2) How does your work differ from others’ work in the same genre? For me, memoir has to be the bloody and raw truth. Too often, people censor their writing and leave out the ugly details. I have been accused of being too open, but the writers I love the most just lay it all out there for everyone to see. I don't know if my work is different, but I do know that my story is all my own.
3) Why do you write what you do? For me, writing is a compulsion. My best stories come out like water from a tap. I know dedication is important but I think sometimes when I try too hard, I overwork a piece. Inspiration is important and my punk rock music always inspires me in my writing. I also write to quiet the demons in my head and heart and to find some peace through reconciliation. My childhood and young adult years were very difficult at times, but they also contained lovely and adventurous moments that I would not trade for the world. My goal is to always capture the characters in my life in a truthful and compelling way. That is not to say that finding that truthful portrait has been easy. That has been the hardest part and also the most cathartic. Through the writing process, I have had to try and see the holistic picture of my family as opposed to making anyone a stereotype. The truth is never one color.

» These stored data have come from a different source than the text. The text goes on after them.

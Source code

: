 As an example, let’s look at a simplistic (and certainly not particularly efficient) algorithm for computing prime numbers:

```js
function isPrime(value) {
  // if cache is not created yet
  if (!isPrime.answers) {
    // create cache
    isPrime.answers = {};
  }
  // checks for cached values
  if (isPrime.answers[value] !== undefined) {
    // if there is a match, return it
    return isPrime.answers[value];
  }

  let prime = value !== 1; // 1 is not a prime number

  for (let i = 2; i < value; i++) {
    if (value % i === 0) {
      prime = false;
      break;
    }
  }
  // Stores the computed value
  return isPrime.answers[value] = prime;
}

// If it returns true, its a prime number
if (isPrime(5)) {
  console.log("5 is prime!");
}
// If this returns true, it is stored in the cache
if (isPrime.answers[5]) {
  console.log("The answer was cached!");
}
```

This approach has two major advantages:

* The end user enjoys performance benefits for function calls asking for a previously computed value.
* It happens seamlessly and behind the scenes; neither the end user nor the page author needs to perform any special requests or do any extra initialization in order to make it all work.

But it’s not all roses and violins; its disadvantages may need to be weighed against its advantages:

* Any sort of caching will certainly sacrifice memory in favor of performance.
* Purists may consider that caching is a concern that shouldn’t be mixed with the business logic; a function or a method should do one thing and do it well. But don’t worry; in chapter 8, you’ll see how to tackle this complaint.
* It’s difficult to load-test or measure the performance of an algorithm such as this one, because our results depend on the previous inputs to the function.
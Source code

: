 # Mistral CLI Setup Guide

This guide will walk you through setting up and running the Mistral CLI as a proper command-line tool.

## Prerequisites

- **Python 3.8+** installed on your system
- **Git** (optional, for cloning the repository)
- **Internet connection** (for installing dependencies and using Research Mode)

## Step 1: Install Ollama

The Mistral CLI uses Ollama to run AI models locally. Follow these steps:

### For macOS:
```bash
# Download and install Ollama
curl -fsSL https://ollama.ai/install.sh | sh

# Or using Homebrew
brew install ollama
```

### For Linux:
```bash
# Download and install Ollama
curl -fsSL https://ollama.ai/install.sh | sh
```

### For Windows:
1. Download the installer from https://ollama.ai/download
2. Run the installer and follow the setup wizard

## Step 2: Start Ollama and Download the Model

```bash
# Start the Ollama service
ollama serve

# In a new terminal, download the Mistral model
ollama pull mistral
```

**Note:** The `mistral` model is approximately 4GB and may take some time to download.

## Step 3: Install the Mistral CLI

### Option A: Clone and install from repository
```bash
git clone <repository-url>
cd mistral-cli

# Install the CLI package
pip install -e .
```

4) How does your writing process work? I write in spurts while balancing my job as an attorney/public defender. Early mornings are always the ideal time for me. I try to blog at least once a week and always have something in the pipeline. My writing process is a work in process and my goal is to write every day this summer. Writing workshops have proven to be my biggest inspiration. At VONA (http://www.voicesatvona.org/), I met so many beautiful teachers and writers and it kick started my entire memoir writing process. I took this year off but plan on attending at least one workshop next summer. For me, having a writing community is the key and honing one's craft is an imperative. Finally, I think writing goes hand in hand with reading. I have always been a voracious reader and gravitate toward the memoir and young adult genres. Reading a good book always inspires me to be a better writer.
On June 19th, two of my favorite writers and friends will post on their blogs about their writing process. I know they will be fabulous.